Florida Justice Institute
- Formation: 1978
- Headquarters: Downtown, Miami, Florida
- Executive Director: Michael J. Langley
- Website: fji.law

= Florida Justice Institute =

U.S. nonprofit organization

The Florida Justice Institute (FJI) is a nonprofit public interest law firm in Miami, Florida. It was established in 1978 by Roderick Petry and Randall C. Berg Jr. The institute has been dedicated to improving conditions in Florida's prison system and has initiated numerous class action lawsuits toward this end. Berg is past president of the Florida ACLU. Berg also served on Governor Lawton Chiles' Transition Criminal Justice Task Force and is the past Chairman of the Corrections Committee.

The Florida Justice Institute is led by Executive Director Michael J. Langley and is staffed by attorneys who handle major, systemic civil rights litigation throughout the state of Florida. FJI litigates primarily on behalf of those incarcerated in Florida's prisons and jails. These types of cases include wrongful death, deliberate indifference to serious medical need, unconstitutional conditions of confinement, excessive force, failure to protect, First Amendment (including free speech, censorship, and religious freedom), disability discrimination, and others. FJI also conducts litigation for non-incarcerated victims of housing discrimination, disability discrimination, police misconduct, and engages in various other forms of impact litigation, education, and advocacy for the poor and disenfranchised.

FJI also previously operated the Volunteer Lawyers' Project for the Southern District of Florida, a pro bono project that helps low-income, pro se litigants obtain pro bono attorneys for civil cases. FJI and the Volunteer Lawyers' Project are both housed in office space donated by the law firm of Carlton Fields.

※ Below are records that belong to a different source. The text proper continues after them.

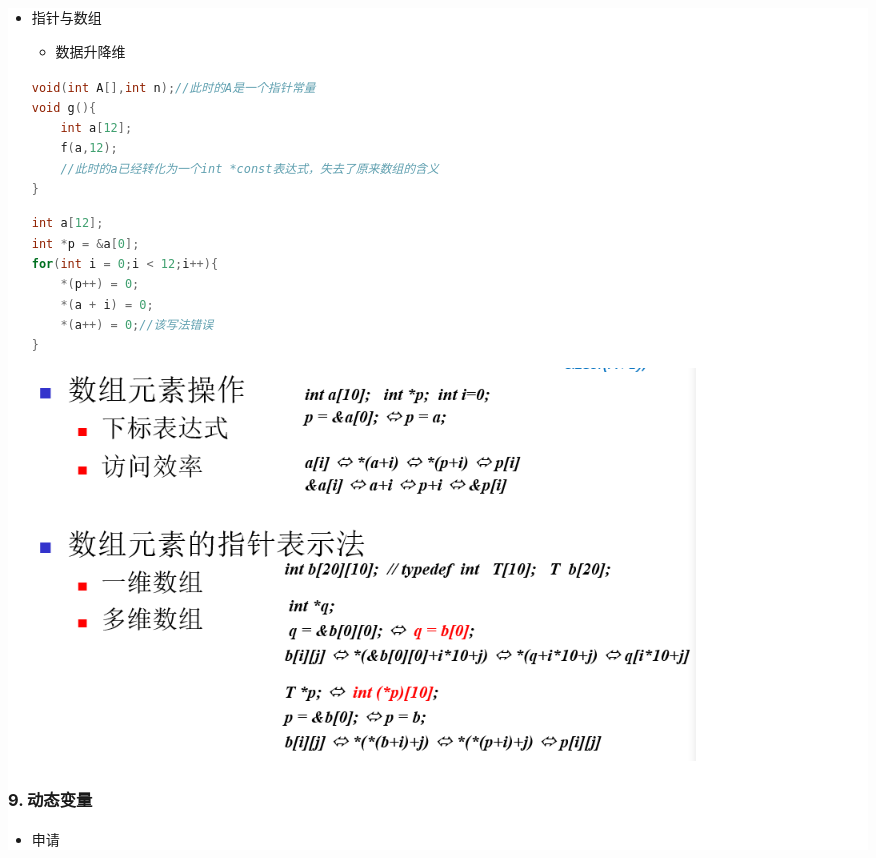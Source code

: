 - 指针与数组
  
  - 数据升降维
  
  ```c++
  void(int A[],int n);//此时的A是一个指针常量
  void g(){
      int a[12];
      f(a,12);
      //此时的a已经转化为一个int *const表达式，失去了原来数组的含义
  }
  ```
  
  ```c++
  int a[12];
  int *p = &a[0];
  for(int i = 0;i < 12;i++){
      *(p++) = 0;
      *(a + i) = 0;
      *(a++) = 0;//该写法错误
  }
  ```

<img src="C++高级程序设计.assets/image-20220622003704361.png" alt="image-20220622003704361" style="zoom:80%;" />

### 9. 动态变量

- 申请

In 2007 the institute settled the Parilla v. Eslinger strip search class action lawsuit. In 2001 the institute collaborated with the Florida ACLU to protect the voting rights of Florida's poor and disenfranchised. In 1996 the institute advocated for Blacks and Hispanics who were being discriminated against in the housing market. In 2000 the institute was instrumental in eliminating Florida's Amendment 2, which would have enshrined the death penalty in the state's Constitution. The Florida Justice Institute regularly collaborates with WriteAPrisoner.com and Prison Legal News to advocate for prisoners' rights.